2. Write $P\left(x\right)={x}^{p}+a{x}^{p-1}+\dots$ and $Q\left(x\right)={x}^{q}+b{x}^{p-1}$. We have
$\begin{array}{rl}\frac{P\left(n\right)}{Q\left(n\right)}-{n}^{p-q}& =\frac{a{n}^{p+q-1}-d{n}^{p+q-1}+\dots }{{n}^{2q}},\end{array}$
so we can find a constant C such that for all n,
$|\frac{P\left(n\right)}{Q\left(n\right)}-{n}^{p-q}|⩽C\frac{1}{{n}^{q-p+1}}⩽\frac{C}{{n}^{2}}.$
3. Now the only task is to show that for $p⩾1$, the series
$\sum _{n=1}^{+\mathrm{\infty }}\frac{\left(-1{\right)}^{n}}{{n}^{p}}$
is convergent. Dirichlet criterion can be used, or an Abel transform.

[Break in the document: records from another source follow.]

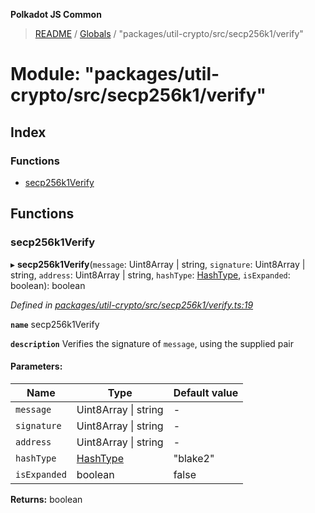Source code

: **Polkadot JS Common**

> [README](../README.md) / [Globals](../globals.md) / "packages/util-crypto/src/secp256k1/verify"

# Module: "packages/util-crypto/src/secp256k1/verify"

## Index

### Functions

* [secp256k1Verify](_packages_util_crypto_src_secp256k1_verify_.md#secp256k1verify)

## Functions

### secp256k1Verify

▸ **secp256k1Verify**(`message`: Uint8Array \| string, `signature`: Uint8Array \| string, `address`: Uint8Array \| string, `hashType`: [HashType](_packages_util_crypto_src_secp256k1_types_.md#hashtype), `isExpanded`: boolean): boolean

*Defined in [packages/util-crypto/src/secp256k1/verify.ts:19](https://github.com/polkadot-js/common/blob/aff78c2e/packages/util-crypto/src/secp256k1/verify.ts#L19)*

**`name`** secp256k1Verify

**`description`** Verifies the signature of `message`, using the supplied pair

#### Parameters:

Name | Type | Default value |
------ | ------ | ------ |
`message` | Uint8Array \| string | - |
`signature` | Uint8Array \| string | - |
`address` | Uint8Array \| string | - |
`hashType` | [HashType](_packages_util_crypto_src_secp256k1_types_.md#hashtype) | "blake2" |
`isExpanded` | boolean | false |

**Returns:** boolean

Let ${s}_{n}:=\sum _{k=0}^{n}\left(-1{\right)}^{k}$. We have
$\begin{array}{rl}\sum _{j=n+1}^{n+m}\left(-1{\right)}^{j}\frac{1}{{j}^{p}}& =\sum _{j=n+1}^{n+m}\left({s}_{j}-{s}_{j-1}\right)\frac{1}{{j}^{p}}\\ & =\sum _{j=n+1}^{n+m}{s}_{j}\frac{1}{{j}^{p}}-\sum _{j=n}^{n+m-1}{s}_{j}\frac{1}{{j}^{p}}\\ & ={s}_{m+n}\frac{1}{\left(m+n{\right)}^{p}}-{s}_{n}\frac{1}{{n}^{p}}+\sum _{j=n+1}^{n+m-1}{s}_{j}\left(\frac{1}{{j}^{p}}-\frac{1}{\left(j+1{\right)}^{p}}\right).\end{array}$
We conclude using the fact that $|{s}_{j}|⩽1$ for all j